_WHAT THE EXERCISE ASKS_: When you transcribe the entries below, keep the wording exact and omit the pictures.

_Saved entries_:
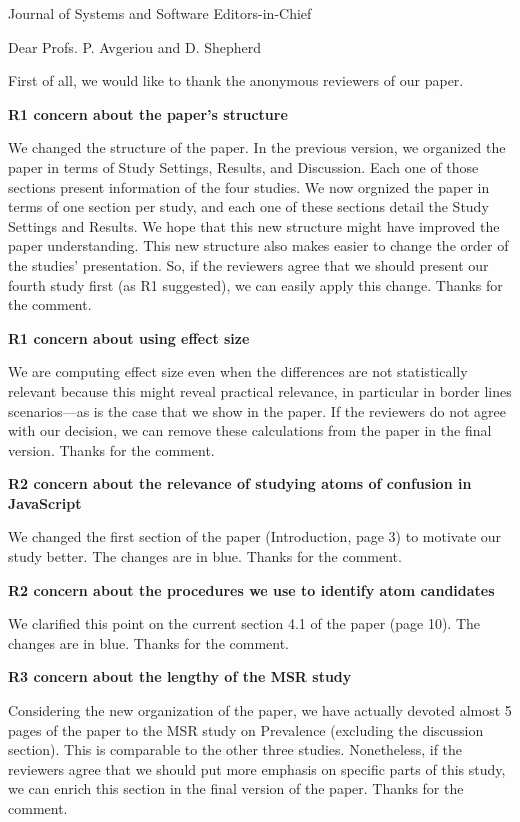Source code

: \documentclass{letter}
\begin{document}
\begin{letter}{Journal of Systems and Software Editors-in-Chief}
  
\opening{Dear Profs. P. Avgeriou and D. Shepherd} 

First of all, we would like to thank the anonymous reviewers of
our paper.

{\bf R1 concern about the paper's structure}

We changed the structure of the paper. In the previous version,
we organized the paper in terms of Study Settings, Results, and Discussion.
Each one of those sections present information of the four studies.
We now orgnized the paper in terms of one section per study, and each
one of these sections detail the Study Settings and Results. We
hope that this new structure might have improved the paper understanding.
This new structure also makes easier to change the order of the
studies' presentation. So, if the reviewers agree that we should
present our fourth study first (as R1 suggested), we can easily
apply this change. Thanks for the comment. 

{\bf R1 concern about using effect size}

We are computing effect size even when the differences are
not statistically relevant because this might reveal practical
relevance, in particular in border lines scenarios---as is the case
that we show in the paper. If the reviewers do not agree with our
decision, we can remove these calculations from the paper in the
final version. Thanks for the comment. 

{\bf R2 concern about the relevance of studying atoms of confusion in JavaScript}

We changed the first section of the paper (Introduction, page 3) to motivate our study better. The
changes are in {\color{blue}blue}. Thanks for the comment. 

{\bf R2 concern about the procedures we use to identify atom candidates}

We clarified this point on the current section 4.1 of the paper (page 10). The changes are in
{\color{blue}blue}. Thanks for the comment.


{\bf R3 concern about the lengthy of the MSR study}

Considering the new organization of the paper, we have actually devoted almost 5 pages
of the paper to the MSR study on Prevalence (excluding the discussion section). This is comparable to the
other three studies. Nonetheless, if the reviewers agree that we should put more emphasis
on specific parts of this study, we can enrich this section in the final
version of the paper. Thanks for the comment. 


\end{letter}
\end{document}
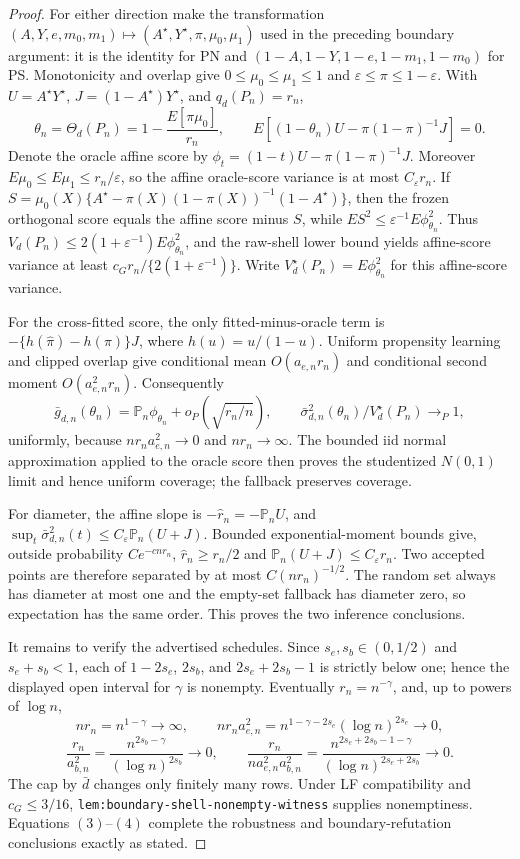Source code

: \documentclass{article}
\begin{document}
\begin{proof}
For either direction make the transformation \((A,Y,e,m_0,m_1)\mapsto(A^\star,Y^\star,\pi,\mu_0,\mu_1)\) used in the preceding boundary argument: it is the identity for PN and \((1-A,1-Y,1-e,1-m_1,1-m_0)\) for PS. Monotonicity and overlap give \(0\le\mu_0\le\mu_1\le1\) and \(\varepsilon\le\pi\le1-\varepsilon\). With \(U=A^\star Y^\star\), \(J=(1-A^\star)Y^\star\), and \(q_d(P_n)=r_n\),
\[\theta_n=\Theta_d(P_n)=1-\frac{E[\pi\mu_0]}{r_n},\qquad E[(1-\theta_n)U-\pi(1-\pi)^{-1}J]=0.\tag{1}\]
Denote the oracle affine score by \(\phi_t=(1-t)U-\pi(1-\pi)^{-1}J\). Moreover \(E\mu_0\le E\mu_1\le r_n/\varepsilon\), so the affine oracle-score variance is at most \(C_\varepsilon r_n\). If \(S=\mu_0(X)\{A^\star-\pi(X)(1-\pi(X))^{-1}(1-A^\star)\}\), then the frozen orthogonal score equals the affine score minus \(S\), while \(ES^2\le\varepsilon^{-1}E\phi_{\theta_n}^2\). Thus \(V_d(P_n)\le2(1+\varepsilon^{-1})E\phi_{\theta_n}^2\), and the raw-shell lower bound yields affine-score variance at least \(c_Gr_n/\{2(1+\varepsilon^{-1})\}\). Write \(V_d^\star(P_n)=E\phi_{\theta_n}^2\) for this affine-score variance.

For the cross-fitted score, the only fitted-minus-oracle term is \(-\{h(\widehat\pi)-h(\pi)\}J\), where \(h(u)=u/(1-u)\). Uniform propensity learning and clipped overlap give conditional mean \(O(a_{e,n}r_n)\) and conditional second moment \(O(a_{e,n}^2r_n)\). Consequently
\[\bar g_{d,n}(\theta_n)=\mathbb P_n\phi_{\theta_n}+o_P(\sqrt{r_n/n}),\qquad \bar\sigma_{d,n}^2(\theta_n)/V_d^\star(P_n)\to_P1,\tag{2}\]
uniformly, because \(nr_na_{e,n}^2\to0\) and \(nr_n\to\infty\). The bounded iid normal approximation applied to the oracle score then proves the studentized \(N(0,1)\) limit and hence uniform coverage; the fallback preserves coverage.

For diameter, the affine slope is \(-\widehat r_n=-\mathbb P_nU\), and \(\sup_t\bar\sigma_{d,n}^2(t)\le C_\varepsilon\mathbb P_n(U+J)\). Bounded exponential-moment bounds give, outside probability \(Ce^{-cnr_n}\), \(\widehat r_n\ge r_n/2\) and \(\mathbb P_n(U+J)\le C_\varepsilon r_n\). Two accepted points are therefore separated by at most \(C(nr_n)^{-1/2}\). The random set always has diameter at most one and the empty-set fallback has diameter zero, so expectation has the same order. This proves the two inference conclusions.

It remains to verify the advertised schedules. Since \(s_e,s_b\in(0,1/2)\) and \(s_e+s_b<1\), each of \(1-2s_e\), \(2s_b\), and \(2s_e+2s_b-1\) is strictly below one; hence the displayed open interval for \(\gamma\) is nonempty. Eventually \(r_n=n^{-\gamma}\), and, up to powers of \(\log n\),
\[nr_n=n^{1-\gamma}\to\infty,\qquad nr_na_{e,n}^2=n^{1-\gamma-2s_e}(\log n)^{2s_e}\to0,\tag{3}\]
\[\frac{r_n}{a_{b,n}^2}=\frac{n^{2s_b-\gamma}}{(\log n)^{2s_b}}\to0,\qquad \frac{r_n}{na_{e,n}^2a_{b,n}^2}=\frac{n^{2s_e+2s_b-1-\gamma}}{(\log n)^{2s_e+2s_b}}\to0.\tag{4}\]
The cap by \(\bar d\) changes only finitely many rows. Under LF compatibility and \(c_G\le3/16\), \texttt{lem:boundary-shell-nonempty-witness} supplies nonemptiness. Equations \((3)\)--\((4)\) complete the robustness and boundary-refutation conclusions exactly as stated.
\end{proof}
\end{document}
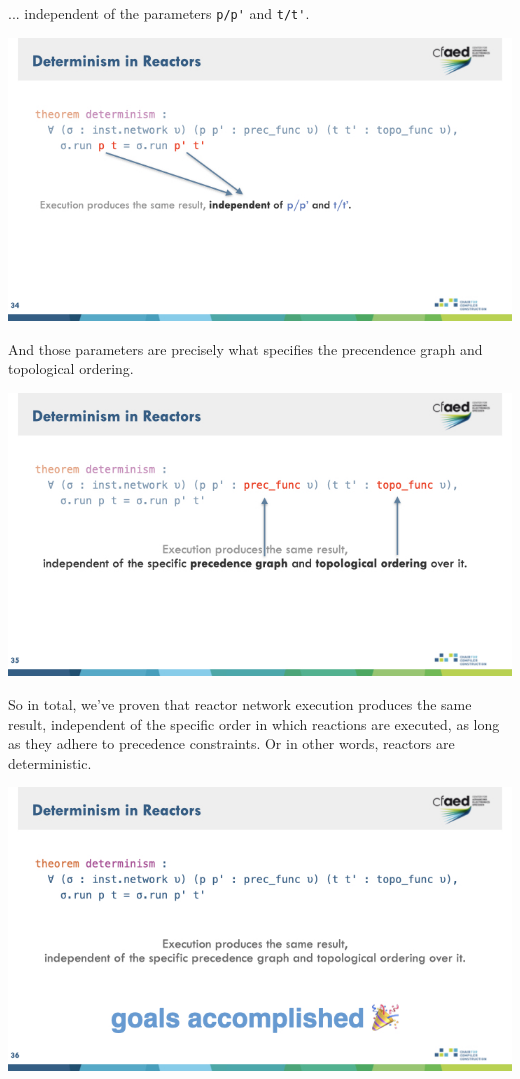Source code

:\documentclass{article}
\begin{document}
... independent of the parameters \verb|p/p'| and \verb|t/t'|.

\begin{center}
    \includegraphics[width=\columnwidth]{Slides/Slide 34.jpeg}
\end{center}

And those parameters are precisely what specifies the precendence graph and topological ordering.

\begin{center}
    \includegraphics[width=\columnwidth]{Slides/Slide 35.jpeg}
\end{center}

So in total, we've proven that reactor network execution produces the same result, independent of the specific order in which reactions are executed, as long as they adhere to precedence constraints.
Or in other words, reactors are deterministic. 

\begin{center}
    \includegraphics[width=\columnwidth]{Slides/Slide 36.jpeg}
\end{center}
\end{document}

_ANSWER AREA_:
Source code

: \documentclass{letter}
\begin{document}
\begin{letter}{Journal of Systems and Software Editors-in-Chief}
  
\opening{Dear Profs. P. Avgeriou and D. Shepherd} 

First of all, we would like to thank the anonymous reviewers of
our paper.

{\bf R1 concern about the paper's structure}

We changed the structure of the paper. In the previous version,
we organized the paper in terms of Study Settings, Results, and Discussion.
Each one of those sections present information of the four studies.
We now orgnized the paper in terms of one section per study, and each
one of these sections detail the Study Settings and Results. We
hope that this new structure might have improved the paper understanding.
This new structure also makes easier to change the order of the
studies' presentation. So, if the reviewers agree that we should
present our fourth study first (as R1 suggested), we can easily
apply this change. Thanks for the comment. 

{\bf R1 concern about using effect size}

We are computing effect size even when the differences are
not statistically relevant because this might reveal practical
relevance, in particular in border lines scenarios---as is the case
that we show in the paper. If the reviewers do not agree with our
decision, we can remove these calculations from the paper in the
final version. Thanks for the comment. 

{\bf R2 concern about the relevance of studying atoms of confusion in JavaScript}

We changed the first section of the paper (Introduction, page 3) to motivate our study better. The
changes are in {\color{blue}blue}. Thanks for the comment. 

{\bf R2 concern about the procedures we use to identify atom candidates}

We clarified this point on the current section 4.1 of the paper (page 10). The changes are in
{\color{blue}blue}. Thanks for the comment.


{\bf R3 concern about the lengthy of the MSR study}

Considering the new organization of the paper, we have actually devoted almost 5 pages
of the paper to the MSR study on Prevalence (excluding the discussion section). This is comparable to the
other three studies. Nonetheless, if the reviewers agree that we should put more emphasis
on specific parts of this study, we can enrich this section in the final
version of the paper. Thanks for the comment. 


\end{letter}
\end{document}
Source code

: \documentclass{article}
\begin{document}
\begin{proof}
For either direction make the transformation \((A,Y,e,m_0,m_1)\mapsto(A^\star,Y^\star,\pi,\mu_0,\mu_1)\) used in the preceding boundary argument: it is the identity for PN and \((1-A,1-Y,1-e,1-m_1,1-m_0)\) for PS. Monotonicity and overlap give \(0\le\mu_0\le\mu_1\le1\) and \(\varepsilon\le\pi\le1-\varepsilon\). With \(U=A^\star Y^\star\), \(J=(1-A^\star)Y^\star\), and \(q_d(P_n)=r_n\),
\[\theta_n=\Theta_d(P_n)=1-\frac{E[\pi\mu_0]}{r_n},\qquad E[(1-\theta_n)U-\pi(1-\pi)^{-1}J]=0.\tag{1}\]
Denote the oracle affine score by \(\phi_t=(1-t)U-\pi(1-\pi)^{-1}J\). Moreover \(E\mu_0\le E\mu_1\le r_n/\varepsilon\), so the affine oracle-score variance is at most \(C_\varepsilon r_n\). If \(S=\mu_0(X)\{A^\star-\pi(X)(1-\pi(X))^{-1}(1-A^\star)\}\), then the frozen orthogonal score equals the affine score minus \(S\), while \(ES^2\le\varepsilon^{-1}E\phi_{\theta_n}^2\). Thus \(V_d(P_n)\le2(1+\varepsilon^{-1})E\phi_{\theta_n}^2\), and the raw-shell lower bound yields affine-score variance at least \(c_Gr_n/\{2(1+\varepsilon^{-1})\}\). Write \(V_d^\star(P_n)=E\phi_{\theta_n}^2\) for this affine-score variance.

For the cross-fitted score, the only fitted-minus-oracle term is \(-\{h(\widehat\pi)-h(\pi)\}J\), where \(h(u)=u/(1-u)\). Uniform propensity learning and clipped overlap give conditional mean \(O(a_{e,n}r_n)\) and conditional second moment \(O(a_{e,n}^2r_n)\). Consequently
\[\bar g_{d,n}(\theta_n)=\mathbb P_n\phi_{\theta_n}+o_P(\sqrt{r_n/n}),\qquad \bar\sigma_{d,n}^2(\theta_n)/V_d^\star(P_n)\to_P1,\tag{2}\]
uniformly, because \(nr_na_{e,n}^2\to0\) and \(nr_n\to\infty\). The bounded iid normal approximation applied to the oracle score then proves the studentized \(N(0,1)\) limit and hence uniform coverage; the fallback preserves coverage.

For diameter, the affine slope is \(-\widehat r_n=-\mathbb P_nU\), and \(\sup_t\bar\sigma_{d,n}^2(t)\le C_\varepsilon\mathbb P_n(U+J)\). Bounded exponential-moment bounds give, outside probability \(Ce^{-cnr_n}\), \(\widehat r_n\ge r_n/2\) and \(\mathbb P_n(U+J)\le C_\varepsilon r_n\). Two accepted points are therefore separated by at most \(C(nr_n)^{-1/2}\). The random set always has diameter at most one and the empty-set fallback has diameter zero, so expectation has the same order. This proves the two inference conclusions.

It remains to verify the advertised schedules. Since \(s_e,s_b\in(0,1/2)\) and \(s_e+s_b<1\), each of \(1-2s_e\), \(2s_b\), and \(2s_e+2s_b-1\) is strictly below one; hence the displayed open interval for \(\gamma\) is nonempty. Eventually \(r_n=n^{-\gamma}\), and, up to powers of \(\log n\),
\[nr_n=n^{1-\gamma}\to\infty,\qquad nr_na_{e,n}^2=n^{1-\gamma-2s_e}(\log n)^{2s_e}\to0,\tag{3}\]
\[\frac{r_n}{a_{b,n}^2}=\frac{n^{2s_b-\gamma}}{(\log n)^{2s_b}}\to0,\qquad \frac{r_n}{na_{e,n}^2a_{b,n}^2}=\frac{n^{2s_e+2s_b-1-\gamma}}{(\log n)^{2s_e+2s_b}}\to0.\tag{4}\]
The cap by \(\bar d\) changes only finitely many rows. Under LF compatibility and \(c_G\le3/16\), \texttt{lem:boundary-shell-nonempty-witness} supplies nonemptiness. Equations \((3)\)--\((4)\) complete the robustness and boundary-refutation conclusions exactly as stated.
\end{proof}
\end{document}
Source code

:\documentclass{article}
\begin{document}
... independent of the parameters \verb|p/p'| and \verb|t/t'|.

\begin{center}
    \includegraphics[width=\columnwidth]{Slides/Slide 34.jpeg}
\end{center}

And those parameters are precisely what specifies the precendence graph and topological ordering.

\begin{center}
    \includegraphics[width=\columnwidth]{Slides/Slide 35.jpeg}
\end{center}

So in total, we've proven that reactor network execution produces the same result, independent of the specific order in which reactions are executed, as long as they adhere to precedence constraints.
Or in other words, reactors are deterministic. 

\begin{center}
    \includegraphics[width=\columnwidth]{Slides/Slide 36.jpeg}
\end{center}
\end{document}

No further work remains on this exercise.